Let us consider the various bodies in turn. The Bill already covers the elections to the Greater London Assembly. I do not hold it against the hon. Lady for not knowing the detail of the Greater London Authority Act 1999 as it is one of the largest pieces of legislation, and I spent a disproportionate amount of my time guiding it through the House. I also would not expect her to know that section 203 of the Representation of the People Act 1983 was amended by schedule 3 of the 1999 Act so that the GLA is defined for that purpose as a local authority and is, therefore, covered by the extension to local government.

The hon. Member for North Cornwall made the point that the GLA has a relatively good gender balance. He missed a trick, because 75 per cent. of Liberal Democrats on the GLA are women. He is right, however, that overall there is a 40 per cent. representation of women on the GLA. There will be a barb later for the hon. Gentleman in exchange for the little morsel that I have tossed out. In general, the GLA has a good gender balance, primarily because it is a new body and not because of the type of election. When it was set up, most of the parties--as in the elections to the Scottish Parliament and the Welsh Assembly--were determined to put in place arrangements to ensure a good balance between male and female candidates.

It is possible that devices such as twinning and zipping work only when one is starting from scratch and there is a clean slate. It is not possible to apply the same arrangements when casual vacancies subsequently arise. We should not take too much consolation from the relatively good results in Scotland, Wales and the GLA, because those results could evaporate over time if appropriate measures are not in place to ensure that the good level of representation of women on those bodies is maintained.

Rosemary McKenna: I wholeheartedly agree with my right hon. Friend that those arrangements must be in place when bodies are newly elected. Is it not a great pity that the Liberal Democrats missed that opportunity in Scotland by agreeing to deliver twinning but not carrying it out?

Mr. Raynsford: My hon. Friend delivered part of the barb that I was going to offer the hon. Member for North Cornwall in exchange for the kind words earlier, but let us move on.

Amendments Nos. 2, 3 and 8 would extend the provisions to cover new elected bodies or elected bodies that do not yet exist, and would specify the House of Lords and any regional assemblies in England. The hon. Member for South Cambridgeshire raised a most interesting proposition, which the hon. Member for Maidenhead was clearly not keen to pursue. It is not clear how he could devise something that would have applied to last year's elections in the House of Lords, but I shall pass rapidly over that.

It would not be right for us to propose speculative legislative changes against as yet undefined future events, although I take the opportunity to reassure hon. Members that the Government intend to press ahead both with reform of the House of Lords and on our regional agenda. I am sure that hon. Members will be pleased to hear that.
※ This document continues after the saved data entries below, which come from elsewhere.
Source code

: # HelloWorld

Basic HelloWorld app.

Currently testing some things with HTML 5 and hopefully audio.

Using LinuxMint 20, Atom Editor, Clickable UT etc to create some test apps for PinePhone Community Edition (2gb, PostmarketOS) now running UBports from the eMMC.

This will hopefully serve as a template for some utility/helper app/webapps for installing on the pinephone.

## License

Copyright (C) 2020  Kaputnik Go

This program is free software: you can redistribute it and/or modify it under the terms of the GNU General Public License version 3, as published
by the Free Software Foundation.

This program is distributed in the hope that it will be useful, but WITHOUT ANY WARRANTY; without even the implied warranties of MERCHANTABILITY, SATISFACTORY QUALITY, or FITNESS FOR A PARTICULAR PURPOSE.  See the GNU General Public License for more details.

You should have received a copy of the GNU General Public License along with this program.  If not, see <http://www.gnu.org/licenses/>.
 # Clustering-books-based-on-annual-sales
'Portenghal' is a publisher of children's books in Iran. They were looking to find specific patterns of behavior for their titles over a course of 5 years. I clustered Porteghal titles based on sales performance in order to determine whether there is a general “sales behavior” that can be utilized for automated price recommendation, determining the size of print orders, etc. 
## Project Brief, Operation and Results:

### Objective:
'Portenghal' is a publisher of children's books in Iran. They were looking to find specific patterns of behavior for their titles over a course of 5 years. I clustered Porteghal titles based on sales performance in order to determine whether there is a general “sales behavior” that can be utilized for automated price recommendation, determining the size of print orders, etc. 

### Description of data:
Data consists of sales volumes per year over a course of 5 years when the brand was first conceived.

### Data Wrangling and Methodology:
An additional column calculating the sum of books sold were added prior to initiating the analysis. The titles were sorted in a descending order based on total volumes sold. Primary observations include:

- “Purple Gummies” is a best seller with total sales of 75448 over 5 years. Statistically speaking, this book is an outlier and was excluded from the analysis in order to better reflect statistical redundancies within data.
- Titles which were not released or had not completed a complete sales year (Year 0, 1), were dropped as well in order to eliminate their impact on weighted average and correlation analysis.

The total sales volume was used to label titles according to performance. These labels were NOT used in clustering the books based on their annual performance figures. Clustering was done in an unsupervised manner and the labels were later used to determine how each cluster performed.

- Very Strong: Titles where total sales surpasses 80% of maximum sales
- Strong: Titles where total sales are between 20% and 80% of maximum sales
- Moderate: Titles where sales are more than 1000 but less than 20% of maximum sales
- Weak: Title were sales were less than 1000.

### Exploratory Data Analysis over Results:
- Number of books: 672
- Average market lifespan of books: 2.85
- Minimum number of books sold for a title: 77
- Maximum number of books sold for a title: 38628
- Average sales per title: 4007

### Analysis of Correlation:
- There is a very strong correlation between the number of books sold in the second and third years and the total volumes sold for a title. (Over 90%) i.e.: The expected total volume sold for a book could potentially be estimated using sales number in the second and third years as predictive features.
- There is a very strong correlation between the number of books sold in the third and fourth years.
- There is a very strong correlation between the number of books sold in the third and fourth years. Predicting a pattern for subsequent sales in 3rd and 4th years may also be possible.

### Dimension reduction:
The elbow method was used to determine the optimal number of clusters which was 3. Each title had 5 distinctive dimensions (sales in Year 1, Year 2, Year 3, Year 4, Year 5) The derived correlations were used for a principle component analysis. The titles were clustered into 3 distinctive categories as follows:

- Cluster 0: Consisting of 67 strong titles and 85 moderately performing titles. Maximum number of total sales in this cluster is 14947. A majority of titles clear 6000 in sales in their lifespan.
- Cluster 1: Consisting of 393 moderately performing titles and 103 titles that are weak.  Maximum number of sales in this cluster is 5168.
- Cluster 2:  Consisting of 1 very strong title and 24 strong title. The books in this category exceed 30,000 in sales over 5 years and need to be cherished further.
It is implicit in our constitution that we cannot bind future Governments or legislate against future eventualities that have not been defined in legislation.

The Greater London Authority Act 1999 amended previous legislation to ensure that the GLA was covered by the definition of local government, and in the same way it will be appropriate to add provisions to the Bill to ensure that it also extends to future elected bodies. I hope that the hon. Lady recognises that that is the right constitutional way to proceed.

The hon. Member for Maidenhead expressed opposition to regional assemblies. I remind her that the Conservative party expressed opposition to the Scottish Parliament, the Welsh Assembly and the GLA, and subsequently changed its mind about all three bodies. I advise the hon. Lady against getting too stuck in the ditch defending a position that may be completely washed away by the tide of history when regional assemblies are up and running, and popular. However, I will pass over that too.

Mr. Lansley: I do not know to what period the Minister was referring, but on a point of fact, the Conservative party supported the introduction of a Greater London authority, albeit in a different form from the one for which the Government legislated.